▶ HOW TO COMPLETE THIS TASK: Each record must be printed again exactly as given.

DATA SECTION: Begin

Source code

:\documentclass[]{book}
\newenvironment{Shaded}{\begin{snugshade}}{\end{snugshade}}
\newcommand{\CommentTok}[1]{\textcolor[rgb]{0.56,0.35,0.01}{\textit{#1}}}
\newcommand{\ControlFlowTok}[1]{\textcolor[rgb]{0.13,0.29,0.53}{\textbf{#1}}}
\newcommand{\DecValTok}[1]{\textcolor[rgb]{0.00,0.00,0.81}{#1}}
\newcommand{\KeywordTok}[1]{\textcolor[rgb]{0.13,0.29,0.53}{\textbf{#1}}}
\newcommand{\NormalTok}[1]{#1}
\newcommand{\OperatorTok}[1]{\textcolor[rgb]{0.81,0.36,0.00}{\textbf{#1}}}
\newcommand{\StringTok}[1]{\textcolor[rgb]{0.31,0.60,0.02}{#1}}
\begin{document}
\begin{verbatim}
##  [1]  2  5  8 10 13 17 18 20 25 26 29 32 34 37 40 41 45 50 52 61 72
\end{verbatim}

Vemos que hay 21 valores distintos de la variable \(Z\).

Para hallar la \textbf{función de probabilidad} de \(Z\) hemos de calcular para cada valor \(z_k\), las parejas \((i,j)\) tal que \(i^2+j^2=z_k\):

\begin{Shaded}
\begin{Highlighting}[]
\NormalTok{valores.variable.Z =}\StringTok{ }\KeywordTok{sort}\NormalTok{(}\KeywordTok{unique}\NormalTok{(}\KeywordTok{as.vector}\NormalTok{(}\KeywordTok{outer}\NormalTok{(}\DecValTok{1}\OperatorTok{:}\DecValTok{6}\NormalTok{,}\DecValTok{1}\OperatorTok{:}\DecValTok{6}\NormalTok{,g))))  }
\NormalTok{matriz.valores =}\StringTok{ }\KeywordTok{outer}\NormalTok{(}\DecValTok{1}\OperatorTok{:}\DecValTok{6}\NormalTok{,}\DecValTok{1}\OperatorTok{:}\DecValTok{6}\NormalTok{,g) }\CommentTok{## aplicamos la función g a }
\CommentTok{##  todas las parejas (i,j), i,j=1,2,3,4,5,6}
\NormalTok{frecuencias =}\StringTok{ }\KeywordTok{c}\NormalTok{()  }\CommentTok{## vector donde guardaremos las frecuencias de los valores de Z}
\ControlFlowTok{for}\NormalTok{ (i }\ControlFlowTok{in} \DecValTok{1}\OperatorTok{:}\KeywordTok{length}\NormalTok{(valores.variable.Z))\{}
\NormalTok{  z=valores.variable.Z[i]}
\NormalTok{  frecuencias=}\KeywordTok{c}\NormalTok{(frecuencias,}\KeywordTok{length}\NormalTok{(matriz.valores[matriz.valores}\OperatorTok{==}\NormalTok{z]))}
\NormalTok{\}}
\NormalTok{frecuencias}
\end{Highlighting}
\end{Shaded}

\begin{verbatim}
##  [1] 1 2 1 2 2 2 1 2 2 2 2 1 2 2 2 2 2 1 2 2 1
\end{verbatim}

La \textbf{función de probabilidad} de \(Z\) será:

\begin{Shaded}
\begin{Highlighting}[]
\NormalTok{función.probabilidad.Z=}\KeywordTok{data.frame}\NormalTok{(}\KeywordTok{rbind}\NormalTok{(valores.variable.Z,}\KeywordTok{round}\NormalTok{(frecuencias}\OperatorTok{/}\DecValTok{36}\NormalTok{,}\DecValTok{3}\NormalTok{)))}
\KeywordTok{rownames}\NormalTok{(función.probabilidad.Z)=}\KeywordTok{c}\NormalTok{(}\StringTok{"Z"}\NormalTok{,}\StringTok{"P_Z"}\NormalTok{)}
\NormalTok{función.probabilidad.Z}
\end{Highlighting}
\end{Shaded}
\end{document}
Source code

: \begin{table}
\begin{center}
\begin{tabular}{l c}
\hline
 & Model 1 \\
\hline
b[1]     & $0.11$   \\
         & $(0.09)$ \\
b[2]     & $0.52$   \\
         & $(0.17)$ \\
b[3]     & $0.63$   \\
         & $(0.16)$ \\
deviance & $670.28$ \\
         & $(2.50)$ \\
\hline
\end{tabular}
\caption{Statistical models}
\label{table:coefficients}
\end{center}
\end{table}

DATA SECTION: End

▶ SOLUTION:
Source code

:\documentclass[]{book}
\newenvironment{Shaded}{\begin{snugshade}}{\end{snugshade}}
\newcommand{\CommentTok}[1]{\textcolor[rgb]{0.56,0.35,0.01}{\textit{#1}}}
\newcommand{\ControlFlowTok}[1]{\textcolor[rgb]{0.13,0.29,0.53}{\textbf{#1}}}
\newcommand{\DecValTok}[1]{\textcolor[rgb]{0.00,0.00,0.81}{#1}}
\newcommand{\KeywordTok}[1]{\textcolor[rgb]{0.13,0.29,0.53}{\textbf{#1}}}
\newcommand{\NormalTok}[1]{#1}
\newcommand{\OperatorTok}[1]{\textcolor[rgb]{0.81,0.36,0.00}{\textbf{#1}}}
\newcommand{\StringTok}[1]{\textcolor[rgb]{0.31,0.60,0.02}{#1}}
\begin{document}
\begin{verbatim}
##  [1]  2  5  8 10 13 17 18 20 25 26 29 32 34 37 40 41 45 50 52 61 72
\end{verbatim}

Vemos que hay 21 valores distintos de la variable \(Z\).

Para hallar la \textbf{función de probabilidad} de \(Z\) hemos de calcular para cada valor \(z_k\), las parejas \((i,j)\) tal que \(i^2+j^2=z_k\):

\begin{Shaded}
\begin{Highlighting}[]
\NormalTok{valores.variable.Z =}\StringTok{ }\KeywordTok{sort}\NormalTok{(}\KeywordTok{unique}\NormalTok{(}\KeywordTok{as.vector}\NormalTok{(}\KeywordTok{outer}\NormalTok{(}\DecValTok{1}\OperatorTok{:}\DecValTok{6}\NormalTok{,}\DecValTok{1}\OperatorTok{:}\DecValTok{6}\NormalTok{,g))))  }
\NormalTok{matriz.valores =}\StringTok{ }\KeywordTok{outer}\NormalTok{(}\DecValTok{1}\OperatorTok{:}\DecValTok{6}\NormalTok{,}\DecValTok{1}\OperatorTok{:}\DecValTok{6}\NormalTok{,g) }\CommentTok{## aplicamos la función g a }
\CommentTok{##  todas las parejas (i,j), i,j=1,2,3,4,5,6}
\NormalTok{frecuencias =}\StringTok{ }\KeywordTok{c}\NormalTok{()  }\CommentTok{## vector donde guardaremos las frecuencias de los valores de Z}
\ControlFlowTok{for}\NormalTok{ (i }\ControlFlowTok{in} \DecValTok{1}\OperatorTok{:}\KeywordTok{length}\NormalTok{(valores.variable.Z))\{}
\NormalTok{  z=valores.variable.Z[i]}
\NormalTok{  frecuencias=}\KeywordTok{c}\NormalTok{(frecuencias,}\KeywordTok{length}\NormalTok{(matriz.valores[matriz.valores}\OperatorTok{==}\NormalTok{z]))}
\NormalTok{\}}
\NormalTok{frecuencias}
\end{Highlighting}
\end{Shaded}

\begin{verbatim}
##  [1] 1 2 1 2 2 2 1 2 2 2 2 1 2 2 2 2 2 1 2 2 1
\end{verbatim}

La \textbf{función de probabilidad} de \(Z\) será:

\begin{Shaded}
\begin{Highlighting}[]
\NormalTok{función.probabilidad.Z=}\KeywordTok{data.frame}\NormalTok{(}\KeywordTok{rbind}\NormalTok{(valores.variable.Z,}\KeywordTok{round}\NormalTok{(frecuencias}\OperatorTok{/}\DecValTok{36}\NormalTok{,}\DecValTok{3}\NormalTok{)))}
\KeywordTok{rownames}\NormalTok{(función.probabilidad.Z)=}\KeywordTok{c}\NormalTok{(}\StringTok{"Z"}\NormalTok{,}\StringTok{"P_Z"}\NormalTok{)}
\NormalTok{función.probabilidad.Z}
\end{Highlighting}
\end{Shaded}
\end{document}
Source code

: \begin{table}
\begin{center}
\begin{tabular}{l c}
\hline
 & Model 1 \\
\hline
b[1]     & $0.11$   \\
         & $(0.09)$ \\
b[2]     & $0.52$   \\
         & $(0.17)$ \\
b[3]     & $0.63$   \\
         & $(0.16)$ \\
deviance & $670.28$ \\
         & $(2.50)$ \\
\hline
\end{tabular}
\caption{Statistical models}
\label{table:coefficients}
\end{center}
\end{table}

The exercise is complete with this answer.